What to do →
Below is a listing. Gather each line of it that contains "relationships".

(Data for analysis begins)

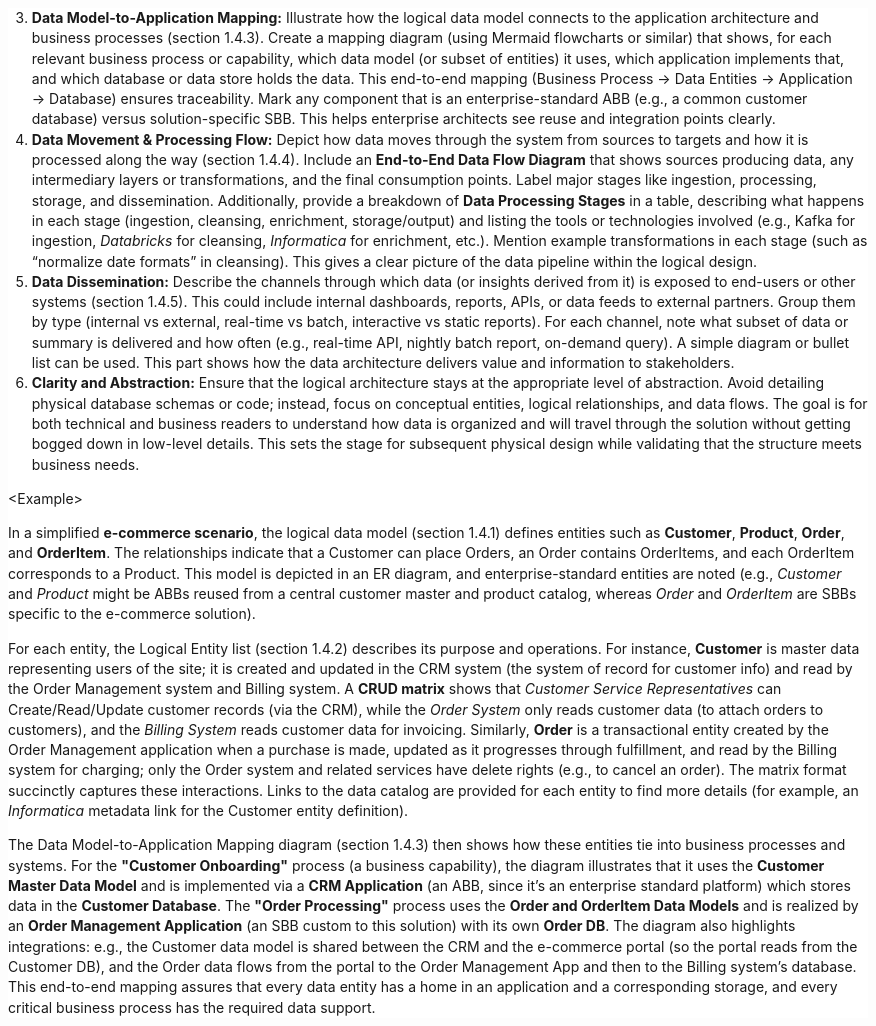 3. **Data Model-to-Application Mapping:** Illustrate how the logical data model connects to the application architecture and business processes (section 1.4.3). Create a mapping diagram (using Mermaid flowcharts or similar) that shows, for each relevant business process or capability, which data model (or subset of entities) it uses, which application implements that, and which database or data store holds the data. This end-to-end mapping (Business Process → Data Entities → Application → Database) ensures traceability. Mark any component that is an enterprise-standard ABB (e.g., a common customer database) versus solution-specific SBB. This helps enterprise architects see reuse and integration points clearly.  
4. **Data Movement & Processing Flow:** Depict how data moves through the system from sources to targets and how it is processed along the way (section 1.4.4). Include an **End-to-End Data Flow Diagram** that shows sources producing data, any intermediary layers or transformations, and the final consumption points. Label major stages like ingestion, processing, storage, and dissemination. Additionally, provide a breakdown of **Data Processing Stages** in a table, describing what happens in each stage (ingestion, cleansing, enrichment, storage/output) and listing the tools or technologies involved (e.g., Kafka for ingestion, *Databricks* for cleansing, *Informatica* for enrichment, etc.). Mention example transformations in each stage (such as “normalize date formats” in cleansing). This gives a clear picture of the data pipeline within the logical design.  
5. **Data Dissemination:** Describe the channels through which data (or insights derived from it) is exposed to end-users or other systems (section 1.4.5). This could include internal dashboards, reports, APIs, or data feeds to external partners. Group them by type (internal vs external, real-time vs batch, interactive vs static reports). For each channel, note what subset of data or summary is delivered and how often (e.g., real-time API, nightly batch report, on-demand query). A simple diagram or bullet list can be used. This part shows how the data architecture delivers value and information to stakeholders.  
6. **Clarity and Abstraction:** Ensure that the logical architecture stays at the appropriate level of abstraction. Avoid detailing physical database schemas or code; instead, focus on conceptual entities, logical relationships, and data flows. The goal is for both technical and business readers to understand how data is organized and will travel through the solution without getting bogged down in low-level details. This sets the stage for subsequent physical design while validating that the structure meets business needs.

\<Example\>
  
In a simplified **e-commerce scenario**, the logical data model (section 1.4.1) defines entities such as **Customer**, **Product**, **Order**, and **OrderItem**. The relationships indicate that a Customer can place Orders, an Order contains OrderItems, and each OrderItem corresponds to a Product. This model is depicted in an ER diagram, and enterprise-standard entities are noted (e.g., *Customer* and *Product* might be ABBs reused from a central customer master and product catalog, whereas *Order* and *OrderItem* are SBBs specific to the e-commerce solution).  

For each entity, the Logical Entity list (section 1.4.2) describes its purpose and operations. For instance, **Customer** is master data representing users of the site; it is created and updated in the CRM system (the system of record for customer info) and read by the Order Management system and Billing system. A **CRUD matrix** shows that *Customer Service Representatives* can Create/Read/Update customer records (via the CRM), while the *Order System* only reads customer data (to attach orders to customers), and the *Billing System* reads customer data for invoicing. Similarly, **Order** is a transactional entity created by the Order Management application when a purchase is made, updated as it progresses through fulfillment, and read by the Billing system for charging; only the Order system and related services have delete rights (e.g., to cancel an order). The matrix format succinctly captures these interactions. Links to the data catalog are provided for each entity to find more details (for example, an *Informatica* metadata link for the Customer entity definition).

The Data Model-to-Application Mapping diagram (section 1.4.3) then shows how these entities tie into business processes and systems. For the **"Customer Onboarding"** process (a business capability), the diagram illustrates that it uses the **Customer Master Data Model** and is implemented via a **CRM Application** (an ABB, since it’s an enterprise standard platform) which stores data in the **Customer Database**. The **"Order Processing"** process uses the **Order and OrderItem Data Models** and is realized by an **Order Management Application** (an SBB custom to this solution) with its own **Order DB**. The diagram also highlights integrations: e.g., the Customer data model is shared between the CRM and the e-commerce portal (so the portal reads from the Customer DB), and the Order data flows from the portal to the Order Management App and then to the Billing system’s database. This end-to-end mapping assures that every data entity has a home in an application and a corresponding storage, and every critical business process has the required data support.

(Data for analysis ends)

Output below →
6. **Clarity and Abstraction:** Ensure that the logical architecture stays at the appropriate level of abstraction. Avoid detailing physical database schemas or code; instead, focus on conceptual entities, logical relationships, and data flows. The goal is for both technical and business readers to understand how data is organized and will travel through the solution without getting bogged down in low-level details. This sets the stage for subsequent physical design while validating that the structure meets business needs.
In a simplified **e-commerce scenario**, the logical data model (section 1.4.1) defines entities such as **Customer**, **Product**, **Order**, and **OrderItem**. The relationships indicate that a Customer can place Orders, an Order contains OrderItems, and each OrderItem corresponds to a Product. This model is depicted in an ER diagram, and enterprise-standard entities are noted (e.g., *Customer* and *Product* might be ABBs reused from a central customer master and product catalog, whereas *Order* and *OrderItem* are SBBs specific to the e-commerce solution).  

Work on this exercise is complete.